Linux device driver for display | Framebuffer


I am studying the display device driver for linux that runs TFT display, now framebuffer stores all the data that is to be displayed.

Question: does display driver have equvalant buffer of its own to handle framebuffer from the kernel?

My concern is that the processor has to take the output from the GPU and produce a framebuffer to be sent out to the display driver, but depending on the display there might be some latencies and other issues so do display driver access framebuffer directly or it uses its own buffer as well?


Solution

  • This is a rabbit-hole question; it seems simple on the surface, but a factual answer is bound to end up in fractal complexity.

    It's literally impossible to give a generalized answer.


    The cliff notes version is: GPUs have their own memory, which is directly visible to the CPU in the form of a memory mapping (you can query the actual range of physical addresses from e.g. /sys/class/drm/card0/device/resource). Somewhere in there, there's also the memory used for the display scanout buffer. When using GPU accelerated graphics, the GPU will write directly to those scanout buffers – possibly to memory that's on a different graphics card (that's how e.g. Hybrid graphics work).

    My concern is that the processor has to take the output from the GPU and produce a framebuffer to be sent out to the display driver

    Usually that's not the case.

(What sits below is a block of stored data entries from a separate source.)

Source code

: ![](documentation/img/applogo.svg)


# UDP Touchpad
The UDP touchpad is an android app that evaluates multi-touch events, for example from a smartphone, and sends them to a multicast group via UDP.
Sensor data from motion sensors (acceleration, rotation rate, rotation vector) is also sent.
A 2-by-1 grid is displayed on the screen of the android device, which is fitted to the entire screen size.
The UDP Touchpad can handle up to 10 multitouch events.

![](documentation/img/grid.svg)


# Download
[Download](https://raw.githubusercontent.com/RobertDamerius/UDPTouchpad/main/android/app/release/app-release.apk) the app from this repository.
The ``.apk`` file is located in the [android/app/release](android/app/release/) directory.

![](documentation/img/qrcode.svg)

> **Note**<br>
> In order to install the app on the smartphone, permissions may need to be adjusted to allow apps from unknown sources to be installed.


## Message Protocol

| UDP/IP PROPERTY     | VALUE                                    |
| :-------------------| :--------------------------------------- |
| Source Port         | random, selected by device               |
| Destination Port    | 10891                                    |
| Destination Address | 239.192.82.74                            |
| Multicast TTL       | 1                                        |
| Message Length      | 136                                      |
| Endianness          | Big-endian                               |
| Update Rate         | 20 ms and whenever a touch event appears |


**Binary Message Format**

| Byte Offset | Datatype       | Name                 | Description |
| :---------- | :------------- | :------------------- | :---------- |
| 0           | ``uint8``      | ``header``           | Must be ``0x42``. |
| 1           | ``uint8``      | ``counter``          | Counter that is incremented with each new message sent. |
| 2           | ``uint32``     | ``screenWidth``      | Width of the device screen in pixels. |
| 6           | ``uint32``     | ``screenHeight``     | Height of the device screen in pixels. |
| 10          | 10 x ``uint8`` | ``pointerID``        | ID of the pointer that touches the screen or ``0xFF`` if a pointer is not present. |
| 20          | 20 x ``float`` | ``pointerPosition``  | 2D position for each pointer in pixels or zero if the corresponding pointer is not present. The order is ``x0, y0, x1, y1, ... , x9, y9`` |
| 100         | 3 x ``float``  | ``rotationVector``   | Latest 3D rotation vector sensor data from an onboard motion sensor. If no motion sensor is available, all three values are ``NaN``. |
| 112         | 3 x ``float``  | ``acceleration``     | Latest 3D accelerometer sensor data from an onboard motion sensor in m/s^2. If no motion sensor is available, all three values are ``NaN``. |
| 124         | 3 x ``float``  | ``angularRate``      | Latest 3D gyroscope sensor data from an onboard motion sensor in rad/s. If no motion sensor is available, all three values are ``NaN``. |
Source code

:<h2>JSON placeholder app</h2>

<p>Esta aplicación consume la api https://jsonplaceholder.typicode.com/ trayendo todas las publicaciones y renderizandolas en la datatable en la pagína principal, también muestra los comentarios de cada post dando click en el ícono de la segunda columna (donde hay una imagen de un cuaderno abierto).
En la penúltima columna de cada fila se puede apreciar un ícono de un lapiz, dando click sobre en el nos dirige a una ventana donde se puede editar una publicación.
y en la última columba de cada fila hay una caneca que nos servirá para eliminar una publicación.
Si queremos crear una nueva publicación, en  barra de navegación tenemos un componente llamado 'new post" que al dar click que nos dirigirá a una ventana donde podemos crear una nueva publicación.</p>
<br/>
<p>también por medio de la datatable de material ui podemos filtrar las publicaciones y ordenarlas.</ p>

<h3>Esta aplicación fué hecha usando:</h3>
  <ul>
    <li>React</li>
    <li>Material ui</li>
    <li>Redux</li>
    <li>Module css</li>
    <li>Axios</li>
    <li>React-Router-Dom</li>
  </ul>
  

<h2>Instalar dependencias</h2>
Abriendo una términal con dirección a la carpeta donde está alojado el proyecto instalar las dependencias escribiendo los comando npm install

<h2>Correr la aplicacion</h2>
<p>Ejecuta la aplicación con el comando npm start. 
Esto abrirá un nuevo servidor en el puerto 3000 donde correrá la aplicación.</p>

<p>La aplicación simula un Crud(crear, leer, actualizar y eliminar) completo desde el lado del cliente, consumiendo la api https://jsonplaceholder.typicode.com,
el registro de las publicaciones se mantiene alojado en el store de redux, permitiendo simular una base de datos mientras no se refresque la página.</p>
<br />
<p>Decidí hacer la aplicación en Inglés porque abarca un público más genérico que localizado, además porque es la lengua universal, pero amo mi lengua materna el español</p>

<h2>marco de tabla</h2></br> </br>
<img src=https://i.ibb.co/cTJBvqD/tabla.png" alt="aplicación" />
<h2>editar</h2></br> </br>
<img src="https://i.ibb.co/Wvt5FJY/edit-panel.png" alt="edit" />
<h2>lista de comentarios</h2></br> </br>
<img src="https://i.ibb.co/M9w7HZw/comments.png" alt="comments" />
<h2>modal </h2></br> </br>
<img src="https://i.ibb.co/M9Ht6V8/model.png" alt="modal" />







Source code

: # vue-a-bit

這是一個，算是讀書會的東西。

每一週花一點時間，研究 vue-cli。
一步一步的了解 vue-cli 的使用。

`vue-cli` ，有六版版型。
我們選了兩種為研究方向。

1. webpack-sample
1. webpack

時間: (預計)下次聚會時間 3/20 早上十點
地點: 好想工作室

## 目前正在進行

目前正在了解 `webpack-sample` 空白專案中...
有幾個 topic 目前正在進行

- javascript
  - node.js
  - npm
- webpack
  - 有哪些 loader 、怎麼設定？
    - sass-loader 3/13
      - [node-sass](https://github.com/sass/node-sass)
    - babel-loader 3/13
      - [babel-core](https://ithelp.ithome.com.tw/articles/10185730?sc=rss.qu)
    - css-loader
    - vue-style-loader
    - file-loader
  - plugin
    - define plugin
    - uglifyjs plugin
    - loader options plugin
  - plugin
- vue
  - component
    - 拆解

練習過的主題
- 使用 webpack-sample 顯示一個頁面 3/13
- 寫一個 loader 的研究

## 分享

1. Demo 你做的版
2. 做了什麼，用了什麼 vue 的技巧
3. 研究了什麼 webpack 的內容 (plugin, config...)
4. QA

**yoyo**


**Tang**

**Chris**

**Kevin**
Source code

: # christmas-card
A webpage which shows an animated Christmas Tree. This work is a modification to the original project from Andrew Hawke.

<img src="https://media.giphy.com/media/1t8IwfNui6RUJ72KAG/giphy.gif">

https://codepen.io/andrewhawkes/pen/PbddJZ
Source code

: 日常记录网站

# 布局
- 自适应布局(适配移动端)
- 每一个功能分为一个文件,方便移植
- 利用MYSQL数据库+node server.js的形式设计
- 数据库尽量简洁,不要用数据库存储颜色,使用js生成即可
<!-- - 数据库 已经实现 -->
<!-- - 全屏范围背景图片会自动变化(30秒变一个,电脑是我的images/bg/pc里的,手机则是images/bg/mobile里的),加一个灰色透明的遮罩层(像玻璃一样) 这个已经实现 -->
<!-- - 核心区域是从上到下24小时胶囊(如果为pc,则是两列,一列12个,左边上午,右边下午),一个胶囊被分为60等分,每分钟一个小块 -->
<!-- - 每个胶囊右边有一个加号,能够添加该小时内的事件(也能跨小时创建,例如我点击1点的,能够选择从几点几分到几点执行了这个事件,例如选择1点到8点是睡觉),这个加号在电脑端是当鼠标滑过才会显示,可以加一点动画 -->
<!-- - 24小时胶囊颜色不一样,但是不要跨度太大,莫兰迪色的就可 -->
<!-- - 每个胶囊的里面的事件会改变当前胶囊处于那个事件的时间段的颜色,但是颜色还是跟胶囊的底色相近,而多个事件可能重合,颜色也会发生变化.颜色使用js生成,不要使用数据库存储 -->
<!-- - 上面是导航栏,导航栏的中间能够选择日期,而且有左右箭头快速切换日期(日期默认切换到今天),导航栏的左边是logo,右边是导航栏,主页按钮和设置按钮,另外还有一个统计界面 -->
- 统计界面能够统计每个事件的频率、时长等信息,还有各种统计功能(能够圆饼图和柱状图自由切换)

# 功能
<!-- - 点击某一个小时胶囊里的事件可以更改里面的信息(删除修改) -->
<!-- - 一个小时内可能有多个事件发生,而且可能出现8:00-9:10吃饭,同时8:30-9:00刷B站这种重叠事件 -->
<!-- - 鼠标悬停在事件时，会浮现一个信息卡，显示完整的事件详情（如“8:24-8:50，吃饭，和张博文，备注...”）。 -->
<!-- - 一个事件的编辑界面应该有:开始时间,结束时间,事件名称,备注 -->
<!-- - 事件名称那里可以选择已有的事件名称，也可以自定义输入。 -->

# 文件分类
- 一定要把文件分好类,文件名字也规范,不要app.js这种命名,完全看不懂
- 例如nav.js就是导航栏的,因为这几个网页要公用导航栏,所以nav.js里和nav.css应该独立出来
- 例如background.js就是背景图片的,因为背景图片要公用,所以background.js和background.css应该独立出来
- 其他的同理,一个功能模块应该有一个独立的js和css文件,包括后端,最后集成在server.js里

However even if there's a copy involved, these days bus bandwidths are large enough for that copy operation not to matter.

    I am studying the display device driver for linux that runs TFT display

    If this is a TFT display connected with SPI or an parallel bus made from GPIOs, then yes, there'll be some memory reserved for the image to reside on. Strictly speaking this can be in the RAM for the CPU, or in the VRAM of a GPU, if there is one. However as far as latencies go, the copy operations for scanout don't really matter these days.

    20 years ago, yes, and even back then with clever scheduling you could avoid the latencies.